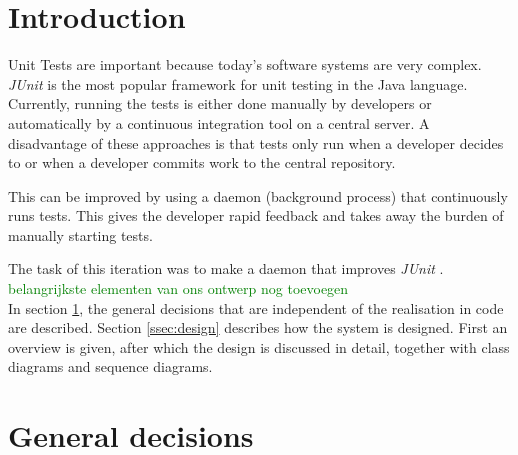 \documentclass[i2]{oss}
\newcommand{\junit}{\emph{JUnit }}
\newcommand{\comment}[1]{{\huge \textcolor{green}{#1}}\\}
\begin{document}

\maketitlepage
\newpage
\tableofcontents
\pagebreak




\section*{Introduction}
\label{ssec:introduction}

Unit Tests are important because today's software systems are very 
complex.
\junit is the most popular framework for unit testing in the Java 
language.
Currently, running the tests is either done manually by developers or
automatically by a continuous integration tool on a central server.
A disadvantage of these approaches is that tests only run when a 
developer decides to or when a developer commits work to the central 
repository.

This can be improved by using a daemon (background process) that continuously runs tests.
This gives the developer rapid feedback and takes away the burden of manually starting tests.

The task of this iteration was to make a daemon that improves \junit.
\comment{belangrijkste elementen van ons ontwerp nog toevoegen}

In section \ref{ssec:general-decisions}, the general decisions that are independent of the realisation in code are described. Section \ref{ssec:design} describes how the system is designed. First an overview is given, after which the design is discussed in detail, together with class diagrams and sequence diagrams.

\section{General decisions}
\label{ssec:general-decisions}
\end{document}
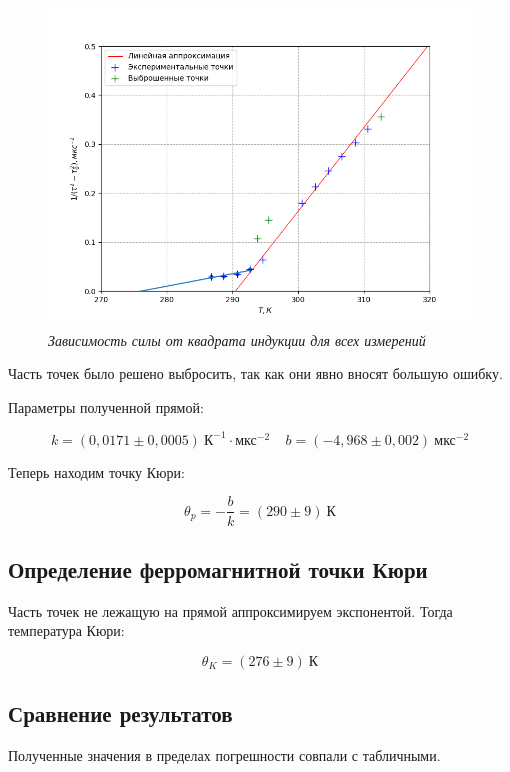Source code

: \documentclass[a4paper,12pt]{article}
\begin{document}
\begin{figure}[!ht]
        \centering
	\includegraphics[width=1.0\textwidth]{tau_t.png}
	\caption{\textit{Зависимость силы от квадрата индукции для всех измерений}}
	\label{graph:1}
\end{figure}

Часть точек было решено выбросить, так как они явно вносят большую ошибку.

Параметры полученной прямой:

\begin{equation*}
    k = (0,0171 \pm 0,0005) \ \text{К}^{-1} \cdot \text{мкс}^{-2} \ \ \ \ \ b = (-4,968 \pm 0,002) \ \text{мкс}^{-2}
\end{equation*}

Теперь находим точку Кюри:

\begin{equation*}
    \theta_p = - \frac{b}{k} = (290 \pm 9) \ \text{К}
\end{equation*}

\subsection{Определение ферромагнитной точки Кюри}

Часть точек не лежащую на прямой аппроксимируем экспонентой. Тогда температура Кюри:

\begin{equation*}
    \theta_K = (276 \pm 9) \ \text{К}
\end{equation*}

\subsection{Сравнение результатов}

Полученные значения в пределах погрешности совпали с табличными.
\end{document}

PROBLEM DETAILS | Transcribe each record above exactly, leaving every picture out of the copy.

ANSWER BOX |
 \documentclass[i2]{oss}
\newcommand{\junit}{\emph{JUnit }}
\newcommand{\comment}[1]{{\huge \textcolor{green}{#1}}\\}
\begin{document}

\maketitlepage
\newpage
\tableofcontents
\pagebreak




\section*{Introduction}
\label{ssec:introduction}

Unit Tests are important because today's software systems are very 
complex.
\junit is the most popular framework for unit testing in the Java 
language.
Currently, running the tests is either done manually by developers or
automatically by a continuous integration tool on a central server.
A disadvantage of these approaches is that tests only run when a 
developer decides to or when a developer commits work to the central 
repository.

This can be improved by using a daemon (background process) that continuously runs tests.
This gives the developer rapid feedback and takes away the burden of manually starting tests.

The task of this iteration was to make a daemon that improves \junit.
\comment{belangrijkste elementen van ons ontwerp nog toevoegen}

In section \ref{ssec:general-decisions}, the general decisions that are independent of the realisation in code are described. Section \ref{ssec:design} describes how the system is designed. First an overview is given, after which the design is discussed in detail, together with class diagrams and sequence diagrams.

\section{General decisions}
\label{ssec:general-decisions}
\end{document}
Source code

: \documentclass[a4paper,12pt]{article}
\begin{document}
\begin{figure}[!ht]
        \centering
	\includegraphics[width=1.0\textwidth]{tau_t.png}
	\caption{\textit{Зависимость силы от квадрата индукции для всех измерений}}
	\label{graph:1}
\end{figure}

Часть точек было решено выбросить, так как они явно вносят большую ошибку.

Параметры полученной прямой:

\begin{equation*}
    k = (0,0171 \pm 0,0005) \ \text{К}^{-1} \cdot \text{мкс}^{-2} \ \ \ \ \ b = (-4,968 \pm 0,002) \ \text{мкс}^{-2}
\end{equation*}

Теперь находим точку Кюри:

\begin{equation*}
    \theta_p = - \frac{b}{k} = (290 \pm 9) \ \text{К}
\end{equation*}

\subsection{Определение ферромагнитной точки Кюри}

Часть точек не лежащую на прямой аппроксимируем экспонентой. Тогда температура Кюри:

\begin{equation*}
    \theta_K = (276 \pm 9) \ \text{К}
\end{equation*}

\subsection{Сравнение результатов}

Полученные значения в пределах погрешности совпали с табличными.
\end{document}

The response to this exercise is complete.